The last Mold Shop column (see Learn More box) discussed what type of Performance and Repair (PAR) data should be collected and used by the process technicians who set, start, and run molds. The next two columns will discuss a toolroom supervisor’s job function and what data he or she needs and how to use it to reduce breakdowns while performing his/her job more accurately and efficiently in a data-driven rather than “firefighting” environment.
A main factor in increasing mold performance and maintenance efficiency is our ability to quickly and accurately decipher breakdown issues. Most breakdowns are repetitive, but the specific events that surround a breakdown typically go unnoticed until it occurs again, leaving people scratching their heads and wondering, “Didn’t this just happen the other day?” and “What did we do that time?”

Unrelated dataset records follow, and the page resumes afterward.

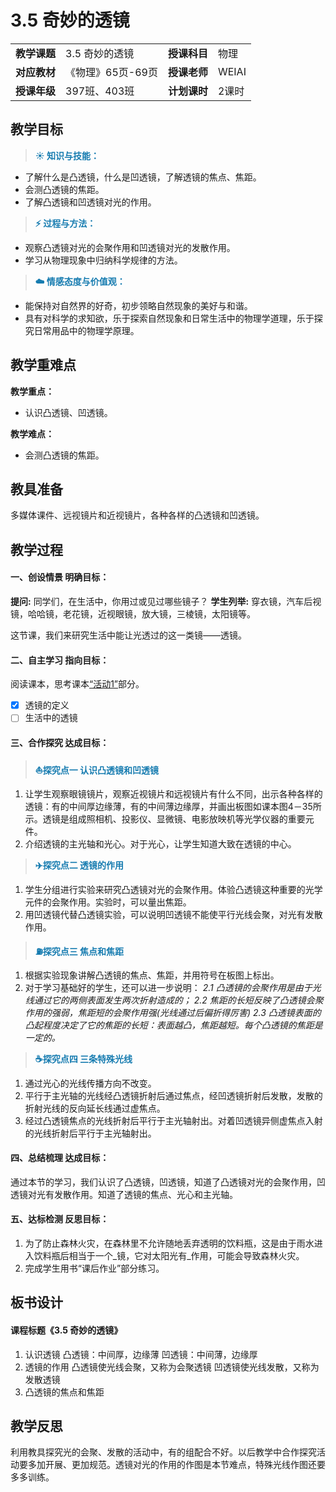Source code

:# 3.5 奇妙的透镜

<table>
  <tr>
      <td><b>教学课题</b></td>
      <td>3.5 奇妙的透镜</td>
      <td><b>授课科目</b></td>
      <td>物理</td>
  </tr>
  <tr>
      <td><b>对应教材</b></td>
      <td>《物理》65页-69页</td>
      <td><b>授课老师</b></td>
      <td>WEIAI</td>
  </tr>
  <tr>
      <td><b>授课年级</b></td>
      <td>397班、403班</td>
      <td><b>计划课时</b></td>
      <td>2课时</td>
  </tr>
</table>



## 教学目标

> **<font color="#177cb0">:sunny: 知识与技能：</font>**
  - 了解什么是凸透镜，什么是凹透镜，了解透镜的焦点、焦距。
  - 会测凸透镜的焦距。
  - 了解凸透镜和凹透镜对光的作用。

> **<font color="#177cb0">:zap: 过程与方法：</font>**
  - 观察凸透镜对光的会聚作用和凹透镜对光的发散作用。
  - 学习从物理现象中归纳科学规律的方法。

> **<font color="#177cb0">:cloud: 情感态度与价值观：</font>**
  - 能保持对自然界的好奇，初步领略自然现象的美好与和谐。
  - 具有对科学的求知欲，乐于探索自然现象和日常生活中的物理学道理，乐于探究日常用品中的物理学原理。

## 教学重难点

**教学重点：**

- 认识凸透镜、凹透镜。

**教学难点：**

- 会测凸透镜的焦距。

## 教具准备

多媒体课件、远视镜片和近视镜片，各种各样的凸透镜和凹透镜。

## 教学过程

#### 一、创设情景 明确目标：

**提问:** 同学们，在生活中，你用过或见过哪些镜子？
**学生列举:** 穿衣镜，汽车后视镜，哈哈镜，老花镜，近视眼镜，放大镜，三棱镜，太阳镜等。

这节课，我们来研究生活中能让光透过的这一类镜——透镜。

#### 二、自主学习 指向目标：
阅读课本，思考课本<u>“活动1”</u>部分。
- [x] 透镜的定义
- [ ] 生活中的透镜

#### 三、合作探究 达成目标：

> **<font color="#177cb0"> :boat:探究点一 认识凸透镜和凹透镜</font>**

1. 让学生观察眼镜镜片，观察近视镜片和远视镜片有什么不同，出示各种各样的透镜：有的中间厚边缘薄，有的中间薄边缘厚，并画出板图如课本图4－35所示。透镜是组成照相机、投影仪、显微镜、电影放映机等光学仪器的重要元件。
2. 介绍透镜的主光轴和光心。对于光心，让学生知道大致在透镜的中心。
   
> **<font color="#177cb0">:airplane:探究点二 透镜的作用</font>**

1. 学生分组进行实验来研究凸透镜对光的会聚作用。体验凸透镜这种重要的光学元件的会聚作用。实验时，可以量出焦距。
2. 用凹透镜代替凸透镜实验，可以说明凹透镜不能使平行光线会聚，对光有发散作用。

> **<font color="#177cb0">:fuelpump:探究点三 焦点和焦距</font>**

1. 根据实验现象讲解凸透镜的焦点、焦距，并用符号在板图上标出。
2. 对于学习基础好的学生，还可以进一步说明：
  <i> 2.1 凸透镜的会聚作用是由于光线通过它的两侧表面发生两次折射造成的；</i>
  <i> 2.2 焦距的长短反映了凸透镜会聚作用的强弱，焦距短的会聚作用强(光线通过后偏折得厉害)</i>
  <i> 2.3 凸透镜表面的凸起程度决定了它的焦距的长短：表面越凸，焦距越短。每个凸透镜的焦距是一定的。</i>

> **<font color="#177cb0">:coffee:探究点四 三条特殊光线</font>**

1. 通过光心的光线传播方向不改变。
2. 平行于主光轴的光线经凸透镜折射后通过焦点，经凹透镜折射后发散，发散的折射光线的反向延长线通过虚焦点。
3. 经过凸透镜焦点的光线折射后平行于主光轴射出。对着凹透镜异侧虚焦点入射的光线折射后平行于主光轴射出。

#### 四、总结梳理 达成目标：
通过本节的学习，我们认识了凸透镜，凹透镜，知道了凸透镜对光的会聚作用，凹透镜对光有发散作用。知道了透镜的焦点、光心和主光轴。

#### 五、达标检测 反思目标：
1. 为了防止森林火灾，在森林里不允许随地丢弃透明的饮料瓶，这是由于雨水进入饮料瓶后相当于一个_镜，它对太阳光有_作用，可能会导致森林火灾。
2. 完成学生用书“课后作业”部分练习。

## 板书设计

#### 课程标题《3.5 奇妙的透镜》
1. 认识透镜
  凸透镜：中间厚，边缘薄
  凹透镜：中间薄，边缘厚
2. 透镜的作用
  凸透镜使光线会聚，又称为会聚透镜
  凹透镜使光线发散，又称为发散透镜
3. 凸透镜的焦点和焦距

## 教学反思
利用教具探究光的会聚、发散的活动中，有的组配合不好。以后教学中合作探究活动要多加开展、更加规范。透镜对光的作用的作图是本节难点，特殊光线作图还要多多训练。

But once the mold is back up and running, the mental focus shifts again to the newest issue, so when a “repeat offender” mold lands on a repair technician’s bench, he or she is concerned only with today’s issues and not their potential correlation with problems from past runs.
A smaller percentage of breakdowns or unscheduled mold stops occasionally pertains to mold assembly events like the wrong tooling being installed in a mold or internal water leaks or missing tooling. As one who occasionally audits maintenance records of different companies, I see these types of mistakes occurring more often than anyone wants to admit. That is why it is important to be able to first categorize issues, then count frequencies and costs of all breakdowns, so as to accurately prioritize where your problems really lie (see chart).
The majority of unscheduled mold stops are repetitive, mechanical problems whose root causes are either hidden in ambiguous work orders or simply fade from memory once the mold is up and running again. Current “firefighting” culture directs us to focus on the problem of the day versus taking steps to reduce these unscheduled stops.
A maintenance supervisor needs tools to manage his department as much as the tools to work on molds. Management tools include past PAR data to troubleshoot problems, as well as a means to schedule maintenance and repair work. For accurate scheduling, a maintenance supervisor needs to know which molds will be running soon and which will need to be cleaned, repaired, changed over, or sent out for refurbishment. The status of all molds must be known at all times to allow quick reaction when a call comes in from molding or production.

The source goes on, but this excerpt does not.